Ich bin in dem Alter, in dem sich die Grenzerfahrungen häufen, in dem deutlich wird, dass sich bestimmte Berufswünsche und Beziehungssehnsüchte nie erfüllen lassen werden. Mit Anfang vierzig ist klar, dass sich ein Tagtraum, dem ich seit meiner Teenagerzeit nachgehangen habe, nicht einmal theoretisch umsetzen lassen wird. Ich werde nie aufgrund eines genialen Probetrainings einen Vertrag bei Bayern München unterschreiben und werde nie im Champions-League-Finale kurz vor Schluss beim Stand von 0:2 eingewechselt. Ich werde mich nie in der vorletzten Minute vom eigenen Strafraum zum gegnerischen Tor durchdribbeln und den Anschlusstreffer erzielen. Ich werde nie in der letzten Minute eine Eckball-Flanke aufnehmen und das Leder aus dreißig Metern volley in den Winkel knallen. Ich werde nie in der letzten Minute der Nachspielzeit eine Ecke direkt ins Tor dreschen.

Schluss mit den kindischen Fantasien.

Ich möchte ein reifer Mensch sein.

Und ein Gottesmann.

Deshalb nervt es mich, wenn ich meine Gehirnkapazitäten nicht darauf verwende, einfach ein vorbildliches Leben zu führen, sondern stattdessen grüble. Ob meine Erfahrungen in mein Weltbild passen – oder ob der neue Wein frischer Eindrücke die alten Schläuche meines Credos zum Platzen bringt.

Vielleicht ist das das Schicksal von Intellektuellen und solchen, die sich dafür halten. Das Reale und das Ideale permanent miteinander abzugleichen. Das ist schließlich eine Grundvoraussetzung für Weisheit: nichts absolut zu nehmen, sondern alles relativ zueinanderzusetzen. Muster zu bilden. Kontexte zu erkennen. Paradigmen zu entwickeln.
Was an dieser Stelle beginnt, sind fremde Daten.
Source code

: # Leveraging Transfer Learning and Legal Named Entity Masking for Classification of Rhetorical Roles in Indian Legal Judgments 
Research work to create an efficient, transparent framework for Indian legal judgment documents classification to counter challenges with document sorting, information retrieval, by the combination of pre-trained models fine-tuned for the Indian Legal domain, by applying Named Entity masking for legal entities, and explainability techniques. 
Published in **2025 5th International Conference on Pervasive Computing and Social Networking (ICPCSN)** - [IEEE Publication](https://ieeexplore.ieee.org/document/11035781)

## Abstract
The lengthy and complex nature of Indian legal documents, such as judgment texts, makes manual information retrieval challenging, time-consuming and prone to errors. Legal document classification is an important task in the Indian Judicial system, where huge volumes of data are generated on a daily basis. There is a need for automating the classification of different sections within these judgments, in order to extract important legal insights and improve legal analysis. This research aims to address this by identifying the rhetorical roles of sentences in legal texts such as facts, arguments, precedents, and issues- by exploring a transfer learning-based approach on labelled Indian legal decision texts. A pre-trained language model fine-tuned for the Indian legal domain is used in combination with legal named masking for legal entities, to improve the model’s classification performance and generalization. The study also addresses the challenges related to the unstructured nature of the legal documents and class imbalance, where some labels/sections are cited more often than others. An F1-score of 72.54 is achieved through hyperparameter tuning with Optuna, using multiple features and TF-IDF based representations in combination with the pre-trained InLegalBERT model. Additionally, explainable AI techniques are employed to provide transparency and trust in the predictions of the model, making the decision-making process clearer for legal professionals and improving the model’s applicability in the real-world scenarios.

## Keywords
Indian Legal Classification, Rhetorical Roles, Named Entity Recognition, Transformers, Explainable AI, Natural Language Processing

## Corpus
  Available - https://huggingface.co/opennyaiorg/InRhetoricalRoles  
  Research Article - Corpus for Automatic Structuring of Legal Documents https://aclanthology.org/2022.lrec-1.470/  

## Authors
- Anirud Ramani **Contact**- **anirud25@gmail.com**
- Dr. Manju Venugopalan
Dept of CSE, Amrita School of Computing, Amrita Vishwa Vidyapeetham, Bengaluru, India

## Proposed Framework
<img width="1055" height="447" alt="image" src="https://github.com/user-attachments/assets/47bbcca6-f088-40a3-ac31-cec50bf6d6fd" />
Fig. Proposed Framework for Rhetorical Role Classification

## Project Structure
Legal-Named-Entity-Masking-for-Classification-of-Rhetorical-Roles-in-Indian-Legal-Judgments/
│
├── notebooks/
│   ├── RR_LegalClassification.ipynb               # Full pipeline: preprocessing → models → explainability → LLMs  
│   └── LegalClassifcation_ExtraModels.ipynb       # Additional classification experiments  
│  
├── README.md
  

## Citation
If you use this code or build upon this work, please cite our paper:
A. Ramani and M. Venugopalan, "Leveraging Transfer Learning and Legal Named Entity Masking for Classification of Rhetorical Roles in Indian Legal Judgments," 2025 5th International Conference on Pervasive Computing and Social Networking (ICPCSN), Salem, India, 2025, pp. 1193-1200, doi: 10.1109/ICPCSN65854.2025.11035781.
Sätze, die mich fuchsen, sind:

»Ist eben so.«

»Glaub halt einfach.«

Sorry, aber das kann ich nicht.

Für mich kommt nämlich erschwerend hinzu, dass ich Journalist bin.

Journalisten sind notorische Skeptiker. In keinem anderen Berufsstand ist der Anteil der Agnostiker und Atheisten so hoch. Das liegt nicht etwa daran, dass Zeitungsreporter und Fernsehredakteure einem zynischen Materialismus zuneigen und alles miesmachen wollen.

Im Gegenteil.

Sie wollen die Welt besser machen.

Den meisten meiner Kollegen kann ich attestieren, dass sie Idealisten sind. Sie haben eine Vorstellung von Perfektion und messen die Verhältnisse daran. Logisch, dass die Verhältnisse dabei meist schlecht abschneiden. Auch deshalb, weil der journalistische Spürsinn dafür sorgt, dass zu jedem Argument auch ein Gegenargument gefunden wird.

Wer viel von der Welt gesehen hat, der hat immer ein »obwohl«, »dennoch«, »gleichzeitig«, »trotzdem«, »andererseits« auf den Lippen.

Ich bin realistischer geworden – und weniger idealistisch.

Ist das nun eine gute oder schlechte Entwicklung?

Der sozialdemokratische Nachkriegspolitiker Kurt Schumacher hat den richtigen und wichtigen Satz geprägt: »Politik beginnt mit dem Betrachten der Wirklichkeit.«

Das mache ich selbst nun seit fast einem Vierteljahrhundert. Die Wirklichkeit betrachten. Erst als Historiker die der Vergangenheit. Dann als Reporter die der Gegenwart. Seit zehn Jahren arbeite ich als Hauptstadtkorrespondent fürs Fernsehen. Ich habe unzählige Experten interviewt, zahllose Konferenzen besucht und mittlerweile fast hundert Länder bereist. Zuletzt war ich in Asien unterwegs. Ich habe buddhistische, hinduistische und muslimische Zeremonien beobachtet. Und mich darüber gewundert, dass viele Rituale sich nicht sonderlich von denen unterscheiden, die ich in Kirchen mitverfolgt habe. Da wird Weihrauch verbreitet, werden Glöckchen geläutet, Kniefälle gemacht, Gebete gemurmelt, Anbetungsformeln gesungen.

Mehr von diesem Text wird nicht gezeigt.